Chapter 16 - Functionalized nanomaterials for chemical sensor applications

Abstract

Materials existing in nanoscale dimensions display unique physiochemical properties compared to their bulk counterparts. With a touch of innovation, these unique properties can be used in various applications such as a catalyst for a more effective conversion process in the chemical industry or as a signal transducer for sensing purposes. Despite the encouraging application potential, continuous research is being carried out to further enhance nanomaterial (NM) performance for better efficiency. One method of performing functionalizations of NMs is to add additional features to their existing unique properties. The synergistic effect of added features enables multifunctional operations to occur simultaneously helping to obtain the intended outcomes. Functionalization is particularly important in the case of developing chemical sensors using NMs. NMs, by default, have a large surface area per volume due to their small size, but they must also be able to have a specific interaction with a particular analyte. This interaction is used to trigger the change in the physical property of the NMs, and the degree of change can be correlated to the amount of analyte and adapted as a sensing signal.
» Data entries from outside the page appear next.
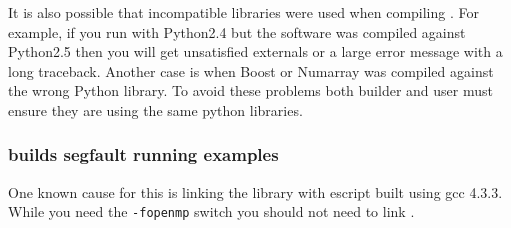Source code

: It is also possible that incompatible libraries were used when compiling \esfinley.
For example, if you run with Python2.4 but the software was compiled against Python2.5 then you will get unsatisfied externals or a large error message with a long traceback.
Another case is when Boost or Numarray was compiled against the wrong Python library.
To avoid these problems both builder and user must ensure they are using the same python libraries.

\subsubsection{\openmp builds segfault running examples}

One known cause for this is linking the  library with escript built using gcc 4.3.3.
While you need the \texttt{-fopenmp} switch you should not need to link .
When the need for interaction with a particular analyte is ignored and the interaction is of a nonspecific type, the change in the signal will not generate any specific analytical information. By performing the functionalization, a specific binding receptor can be introduced to the surface to enhance the specific binding. This offers the option to alter the specificity of the sensing probe, while using the same type of nanomaterial as the core signal transducer. This chapter covers the fundamental characteristics of NMs, the engineering aspect of NMs functionalization, and the major applications of functionalized NMs as sensing receptors.